Solution to the Sub-Prime Crisis and the Credit Contraction -- Please Hold the Applause!

Since the inception of this blog in mid-August we have repeatedly maintained that one of the two indispensable actions necessary to resolve the sub-prime crisis and the derivative credit contraction was a government-sponsored bailout of the banking system.
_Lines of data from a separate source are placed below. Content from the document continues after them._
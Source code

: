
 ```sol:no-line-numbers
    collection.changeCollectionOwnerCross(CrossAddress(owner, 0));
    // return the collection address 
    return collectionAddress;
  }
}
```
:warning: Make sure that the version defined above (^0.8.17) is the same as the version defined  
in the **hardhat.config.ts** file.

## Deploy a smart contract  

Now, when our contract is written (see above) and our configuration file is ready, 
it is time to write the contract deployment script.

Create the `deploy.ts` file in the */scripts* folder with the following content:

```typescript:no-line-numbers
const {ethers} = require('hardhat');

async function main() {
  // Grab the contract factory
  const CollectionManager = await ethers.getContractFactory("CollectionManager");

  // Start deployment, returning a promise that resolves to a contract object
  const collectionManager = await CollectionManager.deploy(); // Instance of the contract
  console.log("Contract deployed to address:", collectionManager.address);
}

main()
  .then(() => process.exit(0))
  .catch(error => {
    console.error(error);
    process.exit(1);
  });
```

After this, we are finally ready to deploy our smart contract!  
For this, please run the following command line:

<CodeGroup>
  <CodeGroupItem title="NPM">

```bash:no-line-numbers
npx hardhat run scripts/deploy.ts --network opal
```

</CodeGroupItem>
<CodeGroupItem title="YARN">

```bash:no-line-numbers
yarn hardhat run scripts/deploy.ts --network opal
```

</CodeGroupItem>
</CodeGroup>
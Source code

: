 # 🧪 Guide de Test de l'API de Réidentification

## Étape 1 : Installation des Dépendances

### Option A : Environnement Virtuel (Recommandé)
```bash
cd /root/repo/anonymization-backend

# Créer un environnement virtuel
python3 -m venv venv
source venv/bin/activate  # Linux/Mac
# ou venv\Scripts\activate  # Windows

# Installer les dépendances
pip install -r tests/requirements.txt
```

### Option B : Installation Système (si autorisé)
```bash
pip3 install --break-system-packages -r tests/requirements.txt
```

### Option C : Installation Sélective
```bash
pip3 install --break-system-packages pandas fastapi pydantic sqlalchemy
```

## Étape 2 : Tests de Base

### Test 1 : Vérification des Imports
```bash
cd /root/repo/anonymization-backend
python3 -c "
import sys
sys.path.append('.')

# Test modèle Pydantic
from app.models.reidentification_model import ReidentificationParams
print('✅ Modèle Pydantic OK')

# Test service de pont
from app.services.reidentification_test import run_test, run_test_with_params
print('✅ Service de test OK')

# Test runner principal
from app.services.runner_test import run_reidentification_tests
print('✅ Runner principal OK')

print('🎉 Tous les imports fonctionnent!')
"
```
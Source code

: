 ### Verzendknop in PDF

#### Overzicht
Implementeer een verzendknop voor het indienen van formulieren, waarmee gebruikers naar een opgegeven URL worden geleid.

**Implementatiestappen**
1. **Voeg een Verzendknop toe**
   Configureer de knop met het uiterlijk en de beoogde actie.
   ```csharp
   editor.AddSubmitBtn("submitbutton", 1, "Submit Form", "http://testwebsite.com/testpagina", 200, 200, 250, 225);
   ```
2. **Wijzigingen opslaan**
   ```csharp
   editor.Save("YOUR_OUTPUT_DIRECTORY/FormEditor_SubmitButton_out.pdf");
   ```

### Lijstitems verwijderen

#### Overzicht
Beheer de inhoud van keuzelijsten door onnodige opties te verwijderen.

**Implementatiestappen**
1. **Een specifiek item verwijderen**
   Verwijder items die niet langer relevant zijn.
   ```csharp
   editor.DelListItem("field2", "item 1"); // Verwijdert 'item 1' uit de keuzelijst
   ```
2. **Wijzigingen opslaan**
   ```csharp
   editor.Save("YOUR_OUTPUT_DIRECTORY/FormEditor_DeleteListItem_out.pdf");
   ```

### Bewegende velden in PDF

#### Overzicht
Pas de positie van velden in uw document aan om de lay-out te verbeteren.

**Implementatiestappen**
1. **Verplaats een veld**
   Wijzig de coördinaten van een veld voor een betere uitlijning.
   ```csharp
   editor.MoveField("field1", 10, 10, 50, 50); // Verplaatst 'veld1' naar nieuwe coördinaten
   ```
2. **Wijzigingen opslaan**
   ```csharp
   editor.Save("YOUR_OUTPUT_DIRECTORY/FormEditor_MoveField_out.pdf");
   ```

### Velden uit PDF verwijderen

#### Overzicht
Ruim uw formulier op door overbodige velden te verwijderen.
As we noted in our very first post, on August 12th 2007 ("The Sub-Prime Crisis: Made in Washington") the Federal Reserve, or some other government modality, would have to purchase from the banks their sub-prime infected mortgage-backed securities at par, in order to remove them from the banks' balance sheets where they were choking off the banks' supply of lendable capital.

Over the past 4 months we have not seen anywhere A SINGLE comment, assessment, or analysis even remotely resembling this.
UNTIL December 23rd, when an economics writer carried by AP penned a piece entitled "Government Tries to Contain Mortgage Crisis." In this piece, the writer noted that: "Gaining some currency it the idea of a government agency modeled after the Resolution Trust Corp. of the S & L days that would buy up mortgage-backed securities as a way of delaing with bad loans....if the government spent $150 billion to $200 billion to purchase mortgage-backed securities, the thinking goes, it would prevent a fire-sale that would drive prices of these securities even lower."

Our intention at MoneySage has been to provide our readers with forward-thinking, heads-up analysis and forecasts way before same become common wisdom.

We believe we have accomplished this objective with regard to our mid-summer analysis of the sub-prime crisis and our assessment of the steps which need to be taken to resolve same.

We will continue in our efforts to provide such forward-looking analysis and prognostication on a variety of economic and financial issues we deem likely to be important for our readers.